(Input records Opens)

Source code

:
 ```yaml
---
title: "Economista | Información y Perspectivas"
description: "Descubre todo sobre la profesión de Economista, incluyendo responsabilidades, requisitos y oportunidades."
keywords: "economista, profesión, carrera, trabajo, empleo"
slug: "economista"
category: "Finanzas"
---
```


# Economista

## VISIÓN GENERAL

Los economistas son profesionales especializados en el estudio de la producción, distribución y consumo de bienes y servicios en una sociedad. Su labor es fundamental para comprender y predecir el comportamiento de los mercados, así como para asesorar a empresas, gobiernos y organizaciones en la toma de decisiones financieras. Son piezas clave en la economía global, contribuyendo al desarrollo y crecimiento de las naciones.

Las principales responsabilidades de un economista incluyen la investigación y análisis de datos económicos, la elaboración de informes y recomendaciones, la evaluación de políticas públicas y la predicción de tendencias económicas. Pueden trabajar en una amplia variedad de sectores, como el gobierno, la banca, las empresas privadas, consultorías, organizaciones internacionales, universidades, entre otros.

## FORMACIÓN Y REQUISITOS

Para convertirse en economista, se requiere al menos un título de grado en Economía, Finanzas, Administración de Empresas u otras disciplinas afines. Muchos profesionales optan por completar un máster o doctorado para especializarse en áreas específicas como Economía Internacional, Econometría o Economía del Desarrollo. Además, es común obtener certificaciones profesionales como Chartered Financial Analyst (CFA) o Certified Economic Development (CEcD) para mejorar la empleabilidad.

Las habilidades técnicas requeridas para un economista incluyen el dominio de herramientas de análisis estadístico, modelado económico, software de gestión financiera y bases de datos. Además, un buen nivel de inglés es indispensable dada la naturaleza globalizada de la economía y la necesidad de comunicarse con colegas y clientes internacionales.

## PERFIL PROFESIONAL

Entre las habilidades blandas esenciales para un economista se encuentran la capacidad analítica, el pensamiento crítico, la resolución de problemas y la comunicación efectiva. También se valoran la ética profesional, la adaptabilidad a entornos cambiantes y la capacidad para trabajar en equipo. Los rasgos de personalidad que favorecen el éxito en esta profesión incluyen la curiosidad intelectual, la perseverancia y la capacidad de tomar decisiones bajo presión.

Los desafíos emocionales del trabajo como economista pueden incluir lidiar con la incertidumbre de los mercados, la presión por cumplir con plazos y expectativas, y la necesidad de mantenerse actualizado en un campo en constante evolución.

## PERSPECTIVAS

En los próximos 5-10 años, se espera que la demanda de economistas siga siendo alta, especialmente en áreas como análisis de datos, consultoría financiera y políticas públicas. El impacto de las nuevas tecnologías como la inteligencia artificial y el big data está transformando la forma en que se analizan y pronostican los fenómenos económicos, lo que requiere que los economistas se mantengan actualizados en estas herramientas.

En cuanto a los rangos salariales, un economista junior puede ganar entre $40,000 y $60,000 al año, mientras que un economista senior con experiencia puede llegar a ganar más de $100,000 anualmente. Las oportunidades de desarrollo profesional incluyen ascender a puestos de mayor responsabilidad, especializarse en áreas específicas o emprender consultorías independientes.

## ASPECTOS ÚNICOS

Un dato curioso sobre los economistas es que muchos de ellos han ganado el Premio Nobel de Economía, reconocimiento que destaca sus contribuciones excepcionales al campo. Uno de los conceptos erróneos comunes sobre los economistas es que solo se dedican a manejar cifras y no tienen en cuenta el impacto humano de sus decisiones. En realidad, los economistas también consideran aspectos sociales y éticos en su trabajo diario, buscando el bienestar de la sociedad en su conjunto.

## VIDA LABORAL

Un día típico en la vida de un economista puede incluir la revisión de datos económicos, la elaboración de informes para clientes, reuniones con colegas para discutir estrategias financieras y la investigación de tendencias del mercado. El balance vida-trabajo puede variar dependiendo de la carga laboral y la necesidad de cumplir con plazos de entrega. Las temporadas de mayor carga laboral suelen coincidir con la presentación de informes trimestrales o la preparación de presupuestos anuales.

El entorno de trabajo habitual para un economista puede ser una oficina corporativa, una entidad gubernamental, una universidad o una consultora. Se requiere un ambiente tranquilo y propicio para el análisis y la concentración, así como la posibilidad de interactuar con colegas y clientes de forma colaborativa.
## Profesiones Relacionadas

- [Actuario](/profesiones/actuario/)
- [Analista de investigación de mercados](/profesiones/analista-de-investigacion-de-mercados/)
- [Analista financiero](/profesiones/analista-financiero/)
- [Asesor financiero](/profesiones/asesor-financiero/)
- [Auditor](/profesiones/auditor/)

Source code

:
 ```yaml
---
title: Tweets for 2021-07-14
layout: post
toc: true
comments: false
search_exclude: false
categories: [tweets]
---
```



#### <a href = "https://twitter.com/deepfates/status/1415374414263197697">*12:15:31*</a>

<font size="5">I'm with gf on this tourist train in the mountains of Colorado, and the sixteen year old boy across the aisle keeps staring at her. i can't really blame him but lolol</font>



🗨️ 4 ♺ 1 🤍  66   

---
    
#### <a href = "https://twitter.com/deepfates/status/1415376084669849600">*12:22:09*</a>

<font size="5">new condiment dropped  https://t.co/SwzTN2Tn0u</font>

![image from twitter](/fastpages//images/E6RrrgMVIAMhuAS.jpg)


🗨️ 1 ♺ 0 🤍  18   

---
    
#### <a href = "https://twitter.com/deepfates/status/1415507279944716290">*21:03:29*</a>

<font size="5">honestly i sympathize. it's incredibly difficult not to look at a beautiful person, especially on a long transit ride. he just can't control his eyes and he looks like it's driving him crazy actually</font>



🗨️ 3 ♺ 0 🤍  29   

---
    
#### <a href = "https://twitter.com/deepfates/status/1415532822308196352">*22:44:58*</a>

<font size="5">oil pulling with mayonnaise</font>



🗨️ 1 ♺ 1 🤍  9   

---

(Input records Closes)

What you will do —
Set down, exactly and only, the lines running from the one holding "him but lolol</font>" through the end of the records above, both ends included.

Result —
<font size="5">I'm with gf on this tourist train in the mountains of Colorado, and the sixteen year old boy across the aisle keeps staring at her. i can't really blame him but lolol</font>



🗨️ 4 ♺ 1 🤍  66   

---
    
#### <a href = "https://twitter.com/deepfates/status/1415376084669849600">*12:22:09*</a>

<font size="5">new condiment dropped  https://t.co/SwzTN2Tn0u</font>

![image from twitter](/fastpages//images/E6RrrgMVIAMhuAS.jpg)


🗨️ 1 ♺ 0 🤍  18   

---
    
#### <a href = "https://twitter.com/deepfates/status/1415507279944716290">*21:03:29*</a>

<font size="5">honestly i sympathize. it's incredibly difficult not to look at a beautiful person, especially on a long transit ride. he just can't control his eyes and he looks like it's driving him crazy actually</font>



🗨️ 3 ♺ 0 🤍  29   

---
    
#### <a href = "https://twitter.com/deepfates/status/1415532822308196352">*22:44:58*</a>

<font size="5">oil pulling with mayonnaise</font>



🗨️ 1 ♺ 1 🤍  9   

---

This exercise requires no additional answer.